First of all, employers can limit political activity in the workplace. The First Amendment does not entitle individuals (employees included) to express their political views whenever and wherever they wish. Those in private-sector companies have no constitutional right to free speech, and can be terminated for expressing political beliefs as long as their dismissal does not violate some other federal or state law.
Political expressions encompass various (verbal or non-verbal) activities or inferences exchanged to support an idea, person, or thing. Often, there are pros and cons that come with political expressions presented in the workplace that can be treated as permitted or prohibited activities, which may or may not disrupt the workflow as well. This may include limitations on what employees can wear. It is possible to restrict the wearing of buttons or say shirts that express a political viewpoint. Also, federal and state regulations further provide guidance for employers to consider when developing a policy.
The National Labor Relations Act (NLRA) describes federal regulations when an activity may be considered “protected” under law. Three rules apply to determine whether an activity (e.g. political) is protected under the NLRA:
- Political activity occurs during non-working time and off the employer’s premises.
- On-duty political support related to a specifically identified employment concern (e.g. Health Care Reform) is subject to restrictions imposed by lawful work rules.
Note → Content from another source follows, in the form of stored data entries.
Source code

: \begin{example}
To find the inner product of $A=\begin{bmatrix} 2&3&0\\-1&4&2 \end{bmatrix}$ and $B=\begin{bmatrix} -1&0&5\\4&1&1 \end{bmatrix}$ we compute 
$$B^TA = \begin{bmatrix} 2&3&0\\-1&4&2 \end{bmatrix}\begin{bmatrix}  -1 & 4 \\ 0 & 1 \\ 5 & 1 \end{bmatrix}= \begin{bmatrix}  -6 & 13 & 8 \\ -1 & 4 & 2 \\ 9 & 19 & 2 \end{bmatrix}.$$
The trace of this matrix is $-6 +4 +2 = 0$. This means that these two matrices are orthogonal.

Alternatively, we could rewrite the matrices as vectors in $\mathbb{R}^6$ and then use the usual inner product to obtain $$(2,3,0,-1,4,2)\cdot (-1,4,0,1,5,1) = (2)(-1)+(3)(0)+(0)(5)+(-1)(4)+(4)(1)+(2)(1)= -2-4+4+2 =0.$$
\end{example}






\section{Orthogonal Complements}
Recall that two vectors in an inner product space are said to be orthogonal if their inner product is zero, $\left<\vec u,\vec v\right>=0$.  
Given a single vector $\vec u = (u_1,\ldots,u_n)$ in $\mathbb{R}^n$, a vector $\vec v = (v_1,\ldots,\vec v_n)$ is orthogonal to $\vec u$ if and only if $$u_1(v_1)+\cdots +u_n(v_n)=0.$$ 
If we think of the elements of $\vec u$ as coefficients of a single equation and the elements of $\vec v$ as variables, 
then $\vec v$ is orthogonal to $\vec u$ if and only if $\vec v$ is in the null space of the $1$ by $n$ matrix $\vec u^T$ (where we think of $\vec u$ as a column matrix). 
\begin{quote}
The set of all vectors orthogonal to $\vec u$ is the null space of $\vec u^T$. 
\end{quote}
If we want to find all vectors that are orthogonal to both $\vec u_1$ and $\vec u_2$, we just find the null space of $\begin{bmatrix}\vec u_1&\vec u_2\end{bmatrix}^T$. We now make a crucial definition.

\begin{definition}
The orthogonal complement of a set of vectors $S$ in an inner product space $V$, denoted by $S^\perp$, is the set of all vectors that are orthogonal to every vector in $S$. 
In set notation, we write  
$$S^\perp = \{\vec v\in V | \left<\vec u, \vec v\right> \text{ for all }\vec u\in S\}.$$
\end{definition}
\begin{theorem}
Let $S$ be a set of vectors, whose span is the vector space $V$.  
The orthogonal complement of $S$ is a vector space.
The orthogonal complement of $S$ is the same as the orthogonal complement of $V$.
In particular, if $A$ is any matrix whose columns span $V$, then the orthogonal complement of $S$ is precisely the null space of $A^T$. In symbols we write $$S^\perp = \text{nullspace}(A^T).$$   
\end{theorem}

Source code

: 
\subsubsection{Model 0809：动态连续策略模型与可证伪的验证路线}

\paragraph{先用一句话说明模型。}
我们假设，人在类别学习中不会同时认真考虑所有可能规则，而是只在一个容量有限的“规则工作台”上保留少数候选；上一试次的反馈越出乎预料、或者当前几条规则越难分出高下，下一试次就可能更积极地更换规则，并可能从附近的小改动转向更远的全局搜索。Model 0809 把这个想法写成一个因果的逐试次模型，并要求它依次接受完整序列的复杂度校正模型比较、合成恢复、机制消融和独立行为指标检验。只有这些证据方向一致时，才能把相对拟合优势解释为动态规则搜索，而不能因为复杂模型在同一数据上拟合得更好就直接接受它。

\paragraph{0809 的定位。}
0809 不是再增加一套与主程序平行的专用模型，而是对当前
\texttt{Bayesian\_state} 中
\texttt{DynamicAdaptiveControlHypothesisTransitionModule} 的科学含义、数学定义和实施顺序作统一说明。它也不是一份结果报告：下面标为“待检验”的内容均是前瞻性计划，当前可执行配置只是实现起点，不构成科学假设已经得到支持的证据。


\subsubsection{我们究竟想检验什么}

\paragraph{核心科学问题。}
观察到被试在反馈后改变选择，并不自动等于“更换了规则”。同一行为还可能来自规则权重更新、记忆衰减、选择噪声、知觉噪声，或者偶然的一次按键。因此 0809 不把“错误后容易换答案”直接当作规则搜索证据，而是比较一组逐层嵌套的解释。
- Leaving or stopping work to engage in political support may be subject to restrictions imposed by lawful work rules. An employer cannot discipline or discharge employees who leave work without permission if their walkout is for the purpose of obtaining some improvement in their own working conditions from their employer who has control.
The above-noted activities can be viewed to be political in nature and permitted for employees to engage in since the NLRA states employees have the right to engage in concerted activity. However, union-related logos represented on campaign materials sometimes may or may not be prohibited in regards to business practices (such as safety and personal protective equipment).
In addition, state laws also make it illegal to discriminate on the basis of an employee’s political activity or affiliation. Employers have the right and responsibility to ensure that work environments are safe, and free of hostility aimed at employees because of protected classification such as race or gender. For example, in 2012 several political issues covered in the current media such as gay marriage and immigration reform, impact protected worker classes of race, religion and sex. Thus, it is vital to develop political expression policies to help manage the workplace.
Employer policies and best practices should:
- Prohibit political statements while working and interacting with customers, visitors, etc.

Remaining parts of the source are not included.